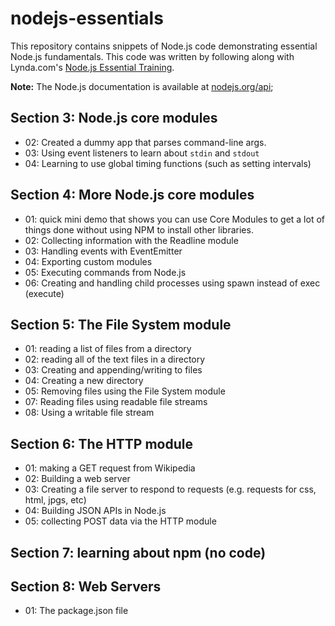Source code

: # nodejs-essentials

This repository contains snippets of Node.js code demonstrating essential Node.js fundamentals. This code was written by following along with Lynda.com's [Node.js Essential Training](https://www.lynda.com/Node-js-tutorials/Node-js-Essential-Training/417077-2.html).

**Note:** The Node.js documentation is available at [nodejs.org/api](https://nodejs.org/api/);

## Section 3: Node.js core modules
* 02: Created a dummy app that parses command-line args.
* 03: Using event listeners to learn about `stdin` and `stdout`
* 04: Learning to use global timing functions (such as setting intervals)

## Section 4: More Node.js core modules
* 01: quick mini demo that shows you can use Core Modules to get a lot of things done without using NPM to install other libraries.
* 02: Collecting information with the Readline module
* 03: Handling events with EventEmitter
* 04: Exporting custom modules
* 05: Executing commands from Node.js
* 06: Creating and handling child processes using spawn instead of exec (execute)

## Section 5: The File System module
* 01: reading a list of files from a directory
* 02: reading all of the text files in a directory
* 03: Creating and appending/writing to files
* 04: Creating a new directory
* 05: Removing files using the File System module
* 07: Reading files using readable file streams
* 08: Using a writable file stream

## Section 6: The HTTP module
* 01: making a GET request from Wikipedia
* 02: Building a web server
* 03: Creating a file server to respond to requests (e.g. requests for css, html, jpgs, etc)
* 04: Building JSON APIs in Node.js
* 05: collecting POST data via the HTTP module

## Section 7: learning about npm (no code)

## Section 8: Web Servers
* 01: The package.json file
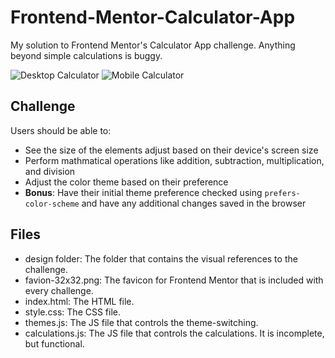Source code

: # Frontend-Mentor-Calculator-App
My solution to Frontend Mentor's Calculator App challenge. Anything beyond simple calculations is buggy.

![Desktop Calculator](https://raw.githubusercontent.com/PresidentTree/Frontend-Mentor-Calculator-App/main/Calculator%20App%201.jpeg)
![Mobile Calculator](https://raw.githubusercontent.com/PresidentTree/Frontend-Mentor-Calculator-App/main/Calculator%20App%202.jpeg)
## Challenge
Users should be able to:

- See the size of the elements adjust based on their device's screen size
- Perform mathmatical operations like addition, subtraction, multiplication, and division
- Adjust the color theme based on their preference
- **Bonus**: Have their initial theme preference checked using `prefers-color-scheme` and have any additional changes saved in the browser

## Files

- design folder: The folder that contains the visual references to the challenge.
- favion-32x32.png: The favicon for Frontend Mentor that is included with every challenge.
- index.html: The HTML file.
- style.css: The CSS file.
- themes.js: The JS file that controls the theme-switching.
- calculations.js: The JS file that controls the calculations. It is incomplete, but functional.
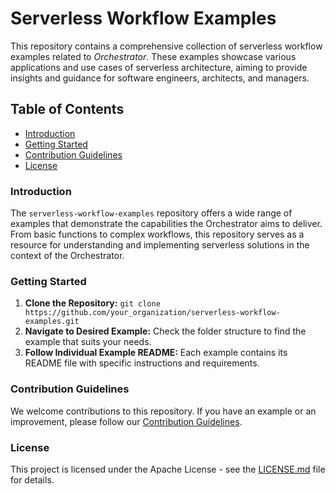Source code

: # Serverless Workflow Examples

This repository contains a comprehensive collection of serverless workflow examples related to *Orchestrator*.
These examples showcase various applications and use cases of serverless architecture, aiming to provide insights and guidance for software engineers, architects, and managers.

## Table of Contents

- [Introduction](#introduction)
- [Getting Started](#getting-started)
- [Contribution Guidelines](#contribution-guidelines)
- [License](#license)

### Introduction

The `serverless-workflow-examples` repository offers a wide range of examples that demonstrate the capabilities the Orchestrator aims to deliver. From basic functions to complex workflows, this repository serves as a resource for understanding and implementing serverless solutions in the context of the Orchestrator.

### Getting Started

1. **Clone the Repository:** `git clone https://github.com/your_organization/serverless-workflow-examples.git`
2. **Navigate to Desired Example:** Check the folder structure to find the example that suits your needs.
3. **Follow Individual Example README:** Each example contains its README file with specific instructions and requirements.

### Contribution Guidelines

We welcome contributions to this repository. If you have an example or an improvement, please follow our [Contribution Guidelines](./CONTRIBUTING.md).

### License

This project is licensed under the Apache License - see the [LICENSE.md](LICENSE.md) file for details.
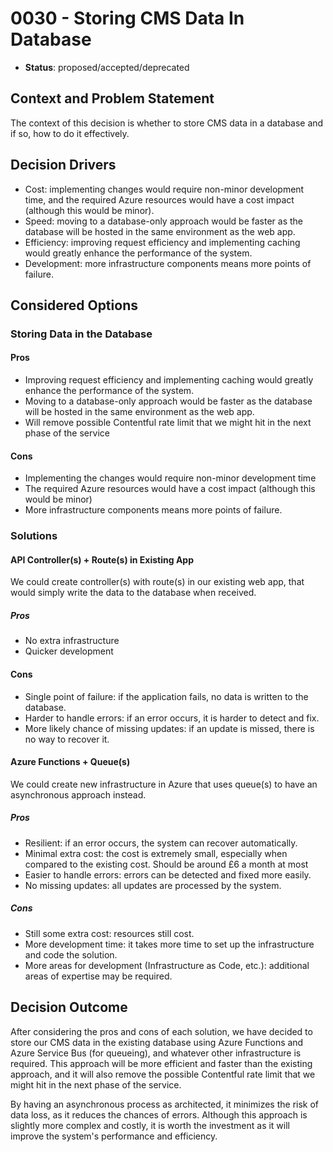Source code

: # 0030 - Storing CMS Data In Database

* **Status**: proposed/accepted/deprecated

## Context and Problem Statement

The context of this decision is whether to store CMS data in a database and if so, how to do it effectively. 

## Decision Drivers

- Cost: implementing changes would require non-minor development time, and the required Azure resources would have a cost impact (although this would be minor).
- Speed: moving to a database-only approach would be faster as the database will be hosted in the same environment as the web app.
- Efficiency: improving request efficiency and implementing caching would greatly enhance the performance of the system.
- Development: more infrastructure components means more points of failure.
  
## Considered Options

### Storing Data in the Database

#### Pros

- Improving request efficiency and implementing caching would greatly enhance the performance of the system.
- Moving to a database-only approach would be faster as the database will be hosted in the same environment as the web app.
- Will remove possible Contentful rate limit that we might hit in the next phase of the service

#### Cons

- Implementing the changes would require non-minor development time
- The required Azure resources would have a cost impact (although this would be minor)
- More infrastructure components means more points of failure.

### Solutions

#### API Controller(s) + Route(s) in Existing App

We could create controller(s) with route(s) in our existing web app, that would simply write the data to the database when received.

##### Pros

- No extra infrastructure
- Quicker development

#### Cons

- Single point of failure: if the application fails, no data is written to the database.
- Harder to handle errors: if an error occurs, it is harder to detect and fix.
- More likely chance of missing updates: if an update is missed, there is no way to recover it.

#### Azure Functions + Queue(s)

We could create new infrastructure in Azure that uses queue(s) to have an asynchronous approach instead.

##### Pros

- Resilient: if an error occurs, the system can recover automatically.
- Minimal extra cost: the cost is extremely small, especially when compared to the existing cost. Should be around £6 a month at most
- Easier to handle errors: errors can be detected and fixed more easily.
- No missing updates: all updates are processed by the system.

##### Cons

- Still some extra cost: resources still cost.
- More development time: it takes more time to set up the infrastructure and code the solution.
- More areas for development (Infrastructure as Code, etc.): additional areas of expertise may be required.

## Decision Outcome

After considering the pros and cons of each solution, we have decided to store our CMS data in the existing database using Azure Functions and Azure Service Bus (for queueing), and whatever other infrastructure is required. This approach will be more efficient and faster than the existing approach, and it will also remove the possible Contentful rate limit that we might hit in the next phase of the service.

By having an asynchronous process as architected, it minimizes the risk of data loss, as it reduces the chances of errors. Although this approach is slightly more complex and costly, it is worth the investment as it will improve the system's performance and efficiency.

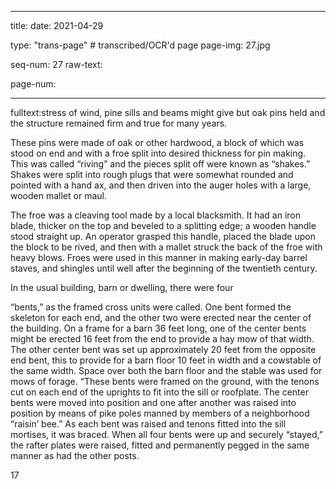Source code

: 
---

title: 
date: 2021-04-29

type: "trans-page" # transcribed/OCR'd page
page-img: 27.jpg

seq-num: 27
raw-text:

page-num:

---

fulltext:stress of wind, pine sills and beams might give but oak pins held and the structure remained firm and true for many years.

These pins were made of oak or other hardwood, a block of which was stood on end and with a froe split into desired thickness for pin making. This was called “riving” and the pieces split off were known as “shakes.” Shakes were split into rough plugs that were somewhat rounded and pointed with a hand ax, and then driven into the auger holes with a large, wooden mallet or maul.

The froe was a cleaving tool made by a local blacksmith. It had an iron blade, thicker on the top and beveled to a splitting edge; a wooden handle stood straight up. An operator grasped this handle, placed the blade upon the block to be rived, and then with a mallet struck the back of the froe with heavy blows. Froes were used in this manner in making early-day barrel staves, and shingles until well after the beginning of the twentieth century.

In the usual building, barn or dwelling, there were four

“bents,” as the framed cross units were called. One bent formed the skeleton for each end, and the other two were erected near the center of the building. On a frame for a barn 36 feet long, one of the center bents might be erected 16 feet from the end to provide a hay mow of that width. The other center bent was set up approximately 20 feet from the opposite end bent, this to provide for a barn floor 10 feet in width and a cowstable of the same width. Space over both the barn floor and the stable was used for mows of forage. “These bents were framed on the ground, with the tenons cut on each end of the uprights to fit into the sill or roofplate. The center bents were moved into position and one after another was raised into position by means of pike poles manned by members of a neighborhood “raisin’ bee.” As each bent was raised and tenons fitted into the sill mortises, it was braced. When all four bents were up and securely “stayed,” the rafter plates were raised, fitted and permanently pegged in the same manner as had the other posts.

17 
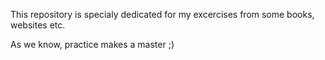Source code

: This repository is specialy dedicated for my excercises from some books, websites etc.

As we know, practice makes a master ;)
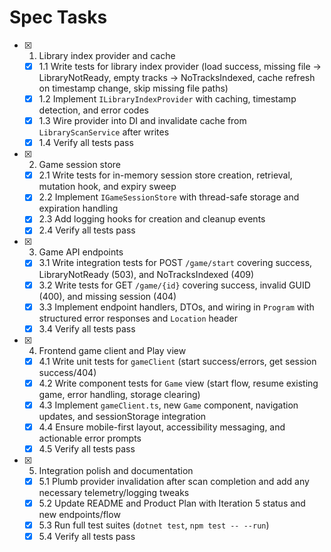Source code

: # Spec Tasks

- [x] 1. Library index provider and cache
  - [x] 1.1 Write tests for library index provider (load success, missing file → LibraryNotReady, empty tracks → NoTracksIndexed, cache refresh on timestamp change, skip missing file paths)
  - [x] 1.2 Implement `ILibraryIndexProvider` with caching, timestamp detection, and error codes
  - [x] 1.3 Wire provider into DI and invalidate cache from `LibraryScanService` after writes
  - [x] 1.4 Verify all tests pass

- [x] 2. Game session store
  - [x] 2.1 Write tests for in-memory session store creation, retrieval, mutation hook, and expiry sweep
  - [x] 2.2 Implement `IGameSessionStore` with thread-safe storage and expiration handling
  - [x] 2.3 Add logging hooks for creation and cleanup events
  - [x] 2.4 Verify all tests pass

- [x] 3. Game API endpoints
  - [x] 3.1 Write integration tests for POST `/game/start` covering success, LibraryNotReady (503), and NoTracksIndexed (409)
  - [x] 3.2 Write tests for GET `/game/{id}` covering success, invalid GUID (400), and missing session (404)
  - [x] 3.3 Implement endpoint handlers, DTOs, and wiring in `Program` with structured error responses and `Location` header
  - [x] 3.4 Verify all tests pass

- [x] 4. Frontend game client and Play view
  - [x] 4.1 Write unit tests for `gameClient` (start success/errors, get session success/404)
  - [x] 4.2 Write component tests for `Game` view (start flow, resume existing game, error handling, storage clearing)
  - [x] 4.3 Implement `gameClient.ts`, new `Game` component, navigation updates, and sessionStorage integration
  - [x] 4.4 Ensure mobile-first layout, accessibility messaging, and actionable error prompts
  - [x] 4.5 Verify all tests pass

- [x] 5. Integration polish and documentation
  - [x] 5.1 Plumb provider invalidation after scan completion and add any necessary telemetry/logging tweaks
  - [x] 5.2 Update README and Product Plan with Iteration 5 status and new endpoints/flow
  - [x] 5.3 Run full test suites (`dotnet test`, `npm test -- --run`)
  - [x] 5.4 Verify all tests pass
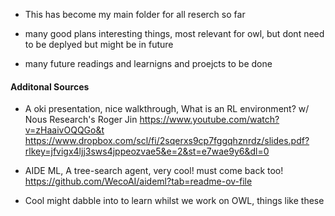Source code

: - This has become my main folder for all reserch so far

- many good plans interesting things, most relevant for owl, but dont need to be deplyed but might be in future

- many future readings and learnigns and proejcts to be done

#### Additonal Sources

- A oki presentation, nice walkthrough, What is an RL environment? w/ Nous Research's Roger Jin https://www.youtube.com/watch?v=zHaaivOQQGo&t https://www.dropbox.com/scl/fi/2sqerxs9cp7fggqhznrdz/slides.pdf?rlkey=jfvigx4ljj3sws4jppeozvae5&e=2&st=e7wae9y6&dl=0

- AIDE ML, A tree-search agent, very cool! must come back too! https://github.com/WecoAI/aideml?tab=readme-ov-file
- Cool might dabble into to learn whilst we work on OWL, things like these
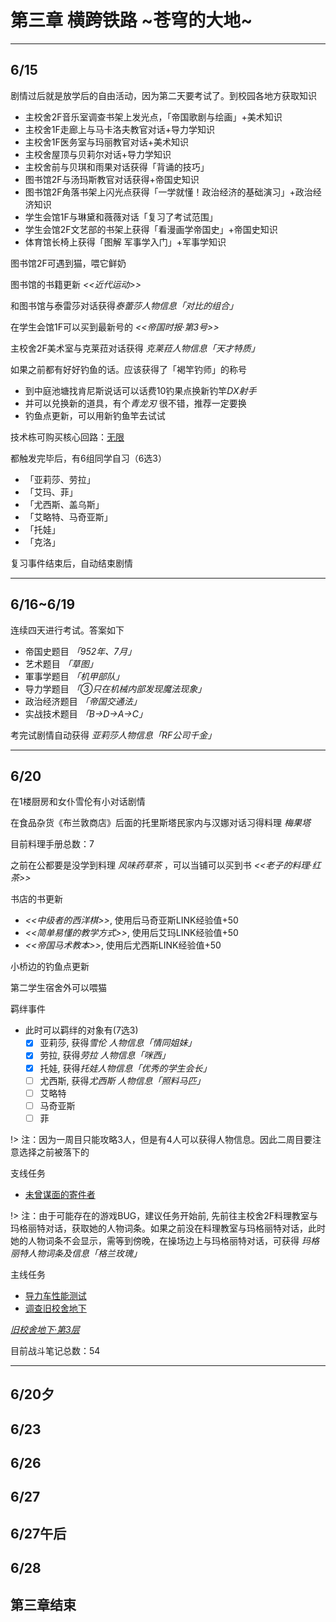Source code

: # 第三章 横跨铁路 \~苍穹的大地\~

---

## 6/15

剧情过后就是放学后的自由活动，因为第二天要考试了。到校园各地方获取知识

- 主校舍2F音乐室调查书架上发光点，「帝国歌剧与绘画」+美术知识
- 主校舍1F走廊上与马卡洛夫教官对话+导力学知识
- 主校舍1F医务室与玛丽教官对话+美术知识
- 主校舍屋顶与贝莉尔对话+导力学知识
- 主校舍前与贝琪和雨果对话获得「背诵的技巧」
- 图书馆2F与汤玛斯教官对话获得+帝国史知识
- 图书馆2F角落书架上闪光点获得「一学就懂！政治经济的基础演习」+政治经济知识
- 学生会馆1F与琳黛和薇薇对话「复习了考试范围」
- 学生会馆2F文艺部的书架上获得「看漫画学帝国史」+帝国史知识
- 体育馆长椅上获得「图解 军事学入门」+军事学知识

图书馆2F可遇到猫，喂它鲜奶

图书馆的书籍更新 *<<近代运动>>*

和图书馆与泰雷莎对话获得*泰蕾莎人物信息「对比的组合」*

在学生会馆1F可以买到最新号的 *<<帝国时报·第3号>>*

主校舍2F美术室与克莱菈对话获得 *克莱菈人物信息「天才特质」*

如果之前都有好好钓鱼的话。应该获得了「褐竿钓师」的称号

- 到中庭池塘找肯尼斯说话可以话费10钓果点换新钓竿*DX射手*
- 并可以兑换新的道具，有个*青龙刃* 很不错，推荐一定要换
- 钓鱼点更新，可以用新钓鱼竿去试试

技术栋可购买核心回路：[无限](/game/TheLegendOfHeroes/SenNoKiseki/quartz/无限.md#无限)

都触发完毕后，有6组同学自习（6选3）

- 「亚莉莎、劳拉」
- 「艾玛、菲」
- 「尤西斯、盖乌斯」
- 「艾略特、马奇亚斯」
- 「托娃」
- 「克洛」

复习事件结束后，自动结束剧情

---

## 6/16~6/19

连续四天进行考试。答案如下

- 帝国史题目 *「952年、7月」*
- 艺术题目 *「草图」*
- 軍事学题目 *「机甲部队」*
- 导力学题目 *「③只在机械内部发现魔法现象」*
- 政治经济题目 *「帝国交通法」*
- 实战技术题目 *「B→D→A→C」*

考完试剧情自动获得 *亚莉莎人物信息「RF公司千金」*

---

## 6/20

在1楼厨房和女仆雪伦有小对话剧情

在食品杂货《布兰敦商店》后面的托里斯塔民家内与汉娜对话习得料理 *梅果塔*

目前料理手册总数：7

之前在公都要是没学到料理 *风味药草茶* ，可以当铺可以买到书 *<<老子的料理·红茶>>*

书店的书更新

- *<<中级者的西洋棋>>*, 使用后马奇亚斯LINK经验值+50
- *<<简单易懂的教学方式>>*, 使用后艾玛LINK经验值+50
- *<<帝国马术教本>>*, 使用后尤西斯LINK经验值+50

小桥边的钓鱼点更新

第二学生宿舍外可以喂猫

羁绊事件

- 此时可以羁绊的对象有(7选3)
    - [x] 亚莉莎, 获得*雪伦 人物信息「情同姐妹」*
    - [x] 劳拉, 获得*劳拉 人物信息「咪西」*
    - [x] 托娃, 获得*托娃人物信息「优秀的学生会长」* 
    - [ ] 尤西斯, 获得*尤西斯 人物信息「照料马匹」* 
    - [ ] 艾略特
    - [ ] 马奇亚斯
    - [ ] 菲

!> 注：因为一周目只能攻略3人，但是有4人可以获得人物信息。因此二周目要注意选择之前被落下的

支线任务

- [未曾谋面的寄件者](/game/TheLegendOfHeroes/SenNoKiseki/quests/未曾谋面的寄件者.md#未曾谋面的寄件者)

!> 注：由于可能存在的游戏BUG，建议任务开始前, 先前往主校舍2F料理教室与玛格丽特对话，获取她的人物词条。如果之前没在料理教室与玛格丽特对话，此时她的人物词条不会显示，需等到傍晚，在操场边上与玛格丽特对话，可获得 *玛格丽特人物词条及信息「格兰玫瑰」* 

主线任务

- [导力车性能测试](/game/TheLegendOfHeroes/SenNoKiseki/quests/导力车性能测试.md#导力车性能测试)
- [调查旧校舍地下](/game/TheLegendOfHeroes/SenNoKiseki/quests/调查旧校舍地下.md#调查旧校舍地下)

*[旧校舍地下·第3层](/game/TheLegendOfHeroes/SenNoKiseki/locations/旧校舍地下·第3层.md)*

目前战斗笔记总数：54

---

## 6/20夕

## 6/23

## 6/26

## 6/27

## 6/27午后

## 6/28

## 第三章结束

:::::

# YOUR INSTRUCTIONS:
In the records above, some lines may contain the word "Calculator"; copy every one of them.

# SOLUTION FOR THIS PROBLEM:
: # Frontend-Mentor-Calculator-App
My solution to Frontend Mentor's Calculator App challenge. Anything beyond simple calculations is buggy.
![Desktop Calculator](https://raw.githubusercontent.com/PresidentTree/Frontend-Mentor-Calculator-App/main/Calculator%20App%201.jpeg)
![Mobile Calculator](https://raw.githubusercontent.com/PresidentTree/Frontend-Mentor-Calculator-App/main/Calculator%20App%202.jpeg)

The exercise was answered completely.